Directions
A precise reproduction of every record below is needed, minus the pictures.

Data to use
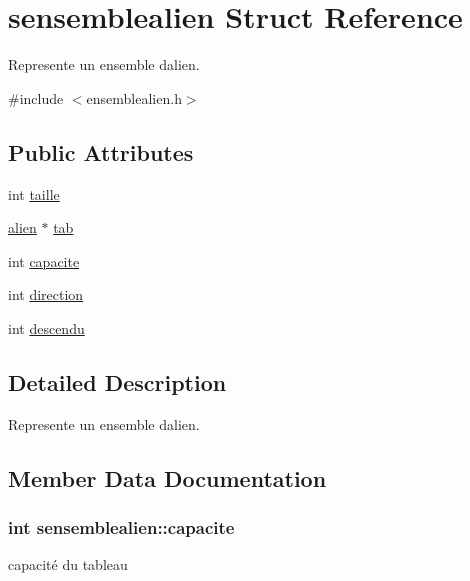 \hypertarget{structsensemblealien}{}\section{sensemblealien Struct Reference}
\label{structsensemblealien}


Represente un ensemble d\textquotesingle{}alien.  




{\ttfamily \#include $<$ensemblealien.\+h$>$}

\subsection*{Public Attributes}
\begin{DoxyCompactItemize}
\item 
int \hyperlink{structsensemblealien_abd74f9d69ddfbe5faa466ce3e2108513}{taille}
\item 
\hyperlink{structsalien}{alien} $\ast$ \hyperlink{structsensemblealien_ab993168369d8bba89e77c0f00a75556a}{tab}
\item 
int \hyperlink{structsensemblealien_a01d0ec12c55ff7fd638dfcef15bd4501}{capacite}
\item 
int \hyperlink{structsensemblealien_a3ce4e10c50aa4bf11011e269f3191dbd}{direction}
\item 
int \hyperlink{structsensemblealien_a0cd3f028bad69f618f0132ffc886d999}{descendu}
\end{DoxyCompactItemize}


\subsection{Detailed Description}
Represente un ensemble d\textquotesingle{}alien. 

\subsection{Member Data Documentation}
\subsubsection[{\texorpdfstring{capacite}{capacite}}]{\setlength{\rightskip}{0pt plus 5cm}int sensemblealien\+::capacite}\hypertarget{structsensemblealien_a01d0ec12c55ff7fd638dfcef15bd4501}{}\label{structsensemblealien_a01d0ec12c55ff7fd638dfcef15bd4501}
capacité du tableau 
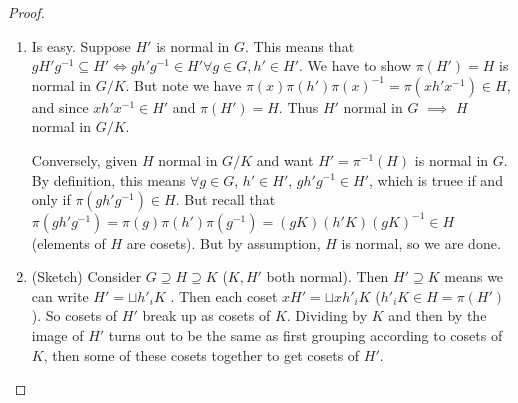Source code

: \documentclass{article}
\theoremstyle{plain}
\theoremstyle{remark}
\begin{document}
\begin{proof}
	\begin{enumerate}
		\item Is easy.
			Suppose $H'$ is normal in $G$.
			This means that $gH'g^{-1} \subseteq H'
			\iff gh'g^{-1} \in H' \forall g\in G, h'\in H'$.
			We have to show $\pi(H') = H$ is normal in $G/K$.
			But note we have $\pi(x)\pi(h')\pi(x)^{-1} = \pi(xh'x^{-1}) \in H$,
			and since $xh'x^{-1} \in H'$ and $\pi(H') = H$.
			Thus $H'$ normal in $G$ $\implies$ $H$ normal in $G/K$.

			Conversely, given $H$ normal in $G/K$ and want $H' = \pi^{-1}(H)$ is normal in $G$.
			By definition, this means $\forall g \in G$, $h' \in H'$, $gh'g^{-1} \in H'$,
			which is truee if and only if $\pi(gh'g^{-1}) \in H$.
			But recall that $\pi(gh'g^{-1}) = \pi(g)\pi(h')\pi(g^{-1})
			= (gK)(h'K)(gK)^{-1} \in H$
			(elements of $H$ are cosets).
			But by assumption, $H$ is normal, so we are done.

		\item (Sketch) Consider $G \supseteq H \supseteq K$
			($K, H'$ both normal).
			Then $H' \supseteq K$ means we can write $H' = \sqcup h'_iK$
.
			Then each coset $xH' = \sqcup xh'_i K$
			($h'_iK \in H = \pi(H')$).
			So cosets of $H'$ break up as cosets of $K$.
			Dividing by $K$ and then by the image of $H'$ turns out to be the same as
			first grouping according to cosets of $K$,
			then some of these cosets together to get cosets of $H'$.
	\end{enumerate}
\end{proof}
\end{document}
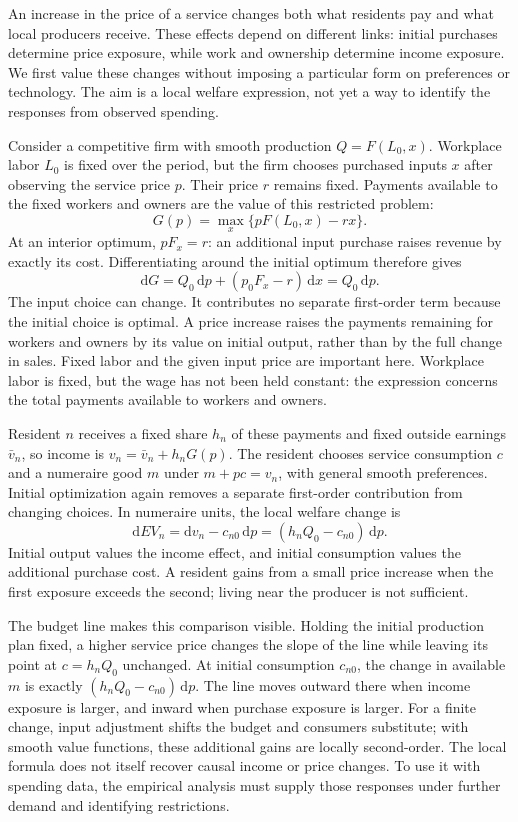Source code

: An increase in the price of a service changes both what residents pay and what
local producers receive. These effects depend on different links: initial purchases
determine price exposure, while work and ownership determine income exposure.
We first value these changes without imposing a particular form on preferences
or technology. The aim is a local welfare expression, not yet a way to identify
the responses from observed spending.

Consider a competitive firm with smooth production $Q=F(L_0,x)$. Workplace labor
$L_0$ is fixed over the period, but the firm chooses purchased inputs $x$ after
observing the service price $p$. Their price $r$ remains fixed. Payments available
to the fixed workers and owners are the value of this restricted problem:
\[
G(p)=\max_x\{pF(L_0,x)-rx\}.
\]
At an interior optimum, $pF_x=r$: an additional input purchase raises revenue
by exactly its cost. Differentiating around the initial optimum therefore gives
\[
\mathrm dG=Q_0\,\mathrm dp+(p_0F_x-r)\,\mathrm dx=Q_0\,\mathrm dp.
\]
The input choice can change. It contributes no separate first-order term because
the initial choice is optimal. A price increase raises the payments remaining for
workers and owners by its value on initial output, rather than by the full change
in sales. Fixed labor and the given input price are important here. Workplace
labor is fixed, but the wage has not been held constant: the expression
concerns the total payments available to workers and owners.

Resident $n$ receives a fixed share $h_n$ of these payments and fixed outside
earnings $\bar v_n$, so income is $v_n=\bar v_n+h_nG(p)$. The resident chooses
service consumption $c$ and a numeraire good $m$ under $m+pc=v_n$, with general
smooth preferences. Initial optimization again removes a separate first-order
contribution from changing choices. In numeraire units, the local welfare change is
\[
\mathrm dEV_n=\mathrm dv_n-c_{n0}\,\mathrm dp
             =(h_nQ_0-c_{n0})\,\mathrm dp.
\]
Initial output values the income effect, and initial consumption values the
additional purchase cost. A resident gains from a small price increase when the
first exposure exceeds the second; living near the producer is not sufficient.

The budget line makes this comparison visible. Holding the initial production
plan fixed, a higher service price changes the slope of the line while leaving its
point at $c=h_nQ_0$ unchanged. At initial consumption $c_{n0}$, the change in
available $m$ is exactly $(h_nQ_0-c_{n0})\,\mathrm dp$. The line moves outward
there when income exposure is larger, and inward when purchase exposure is larger.
For a finite change, input adjustment shifts the budget and consumers substitute;
with smooth value functions, these additional gains are locally second-order. The local
formula does not itself recover causal income or price changes. To use it with
spending data, the empirical analysis must supply those responses under further
demand and identifying restrictions.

Result for this task
 \hypertarget{structsensemblealien}{}\section{sensemblealien Struct Reference}
\label{structsensemblealien}


Represente un ensemble d\textquotesingle{}alien.  




{\ttfamily \#include $<$ensemblealien.\+h$>$}

\subsection*{Public Attributes}
\begin{DoxyCompactItemize}
\item 
int \hyperlink{structsensemblealien_abd74f9d69ddfbe5faa466ce3e2108513}{taille}
\item 
\hyperlink{structsalien}{alien} $\ast$ \hyperlink{structsensemblealien_ab993168369d8bba89e77c0f00a75556a}{tab}
\item 
int \hyperlink{structsensemblealien_a01d0ec12c55ff7fd638dfcef15bd4501}{capacite}
\item 
int \hyperlink{structsensemblealien_a3ce4e10c50aa4bf11011e269f3191dbd}{direction}
\item 
int \hyperlink{structsensemblealien_a0cd3f028bad69f618f0132ffc886d999}{descendu}
\end{DoxyCompactItemize}


\subsection{Detailed Description}
Represente un ensemble d\textquotesingle{}alien. 

\subsection{Member Data Documentation}
\subsubsection[{\texorpdfstring{capacite}{capacite}}]{\setlength{\rightskip}{0pt plus 5cm}int sensemblealien\+::capacite}\hypertarget{structsensemblealien_a01d0ec12c55ff7fd638dfcef15bd4501}{}\label{structsensemblealien_a01d0ec12c55ff7fd638dfcef15bd4501}
capacité du tableau 
Source code

: \documentclass{article}
\theoremstyle{plain}
\theoremstyle{remark}
\begin{document}
\begin{proof}
	\begin{enumerate}
		\item Is easy.
			Suppose $H'$ is normal in $G$.
			This means that $gH'g^{-1} \subseteq H'
			\iff gh'g^{-1} \in H' \forall g\in G, h'\in H'$.
			We have to show $\pi(H') = H$ is normal in $G/K$.
			But note we have $\pi(x)\pi(h')\pi(x)^{-1} = \pi(xh'x^{-1}) \in H$,
			and since $xh'x^{-1} \in H'$ and $\pi(H') = H$.
			Thus $H'$ normal in $G$ $\implies$ $H$ normal in $G/K$.

			Conversely, given $H$ normal in $G/K$ and want $H' = \pi^{-1}(H)$ is normal in $G$.
			By definition, this means $\forall g \in G$, $h' \in H'$, $gh'g^{-1} \in H'$,
			which is truee if and only if $\pi(gh'g^{-1}) \in H$.
			But recall that $\pi(gh'g^{-1}) = \pi(g)\pi(h')\pi(g^{-1})
			= (gK)(h'K)(gK)^{-1} \in H$
			(elements of $H$ are cosets).
			But by assumption, $H$ is normal, so we are done.

		\item (Sketch) Consider $G \supseteq H \supseteq K$
			($K, H'$ both normal).
			Then $H' \supseteq K$ means we can write $H' = \sqcup h'_iK$
.
			Then each coset $xH' = \sqcup xh'_i K$
			($h'_iK \in H = \pi(H')$).
			So cosets of $H'$ break up as cosets of $K$.
			Dividing by $K$ and then by the image of $H'$ turns out to be the same as
			first grouping according to cosets of $K$,
			then some of these cosets together to get cosets of $H'$.
	\end{enumerate}
\end{proof}
\end{document}
Source code

: An increase in the price of a service changes both what residents pay and what
local producers receive. These effects depend on different links: initial purchases
determine price exposure, while work and ownership determine income exposure.
We first value these changes without imposing a particular form on preferences
or technology. The aim is a local welfare expression, not yet a way to identify
the responses from observed spending.

Consider a competitive firm with smooth production $Q=F(L_0,x)$. Workplace labor
$L_0$ is fixed over the period, but the firm chooses purchased inputs $x$ after
observing the service price $p$. Their price $r$ remains fixed. Payments available
to the fixed workers and owners are the value of this restricted problem:
\[
G(p)=\max_x\{pF(L_0,x)-rx\}.
\]
At an interior optimum, $pF_x=r$: an additional input purchase raises revenue
by exactly its cost. Differentiating around the initial optimum therefore gives
\[
\mathrm dG=Q_0\,\mathrm dp+(p_0F_x-r)\,\mathrm dx=Q_0\,\mathrm dp.
\]
The input choice can change. It contributes no separate first-order term because
the initial choice is optimal. A price increase raises the payments remaining for
workers and owners by its value on initial output, rather than by the full change
in sales. Fixed labor and the given input price are important here. Workplace
labor is fixed, but the wage has not been held constant: the expression
concerns the total payments available to workers and owners.

Resident $n$ receives a fixed share $h_n$ of these payments and fixed outside
earnings $\bar v_n$, so income is $v_n=\bar v_n+h_nG(p)$. The resident chooses
service consumption $c$ and a numeraire good $m$ under $m+pc=v_n$, with general
smooth preferences. Initial optimization again removes a separate first-order
contribution from changing choices. In numeraire units, the local welfare change is
\[
\mathrm dEV_n=\mathrm dv_n-c_{n0}\,\mathrm dp
             =(h_nQ_0-c_{n0})\,\mathrm dp.
\]
Initial output values the income effect, and initial consumption values the
additional purchase cost. A resident gains from a small price increase when the
first exposure exceeds the second; living near the producer is not sufficient.

The budget line makes this comparison visible. Holding the initial production
plan fixed, a higher service price changes the slope of the line while leaving its
point at $c=h_nQ_0$ unchanged. At initial consumption $c_{n0}$, the change in
available $m$ is exactly $(h_nQ_0-c_{n0})\,\mathrm dp$. The line moves outward
there when income exposure is larger, and inward when purchase exposure is larger.
For a finite change, input adjustment shifts the budget and consumers substitute;
with smooth value functions, these additional gains are locally second-order. The local
formula does not itself recover causal income or price changes. To use it with
spending data, the empirical analysis must supply those responses under further
demand and identifying restrictions.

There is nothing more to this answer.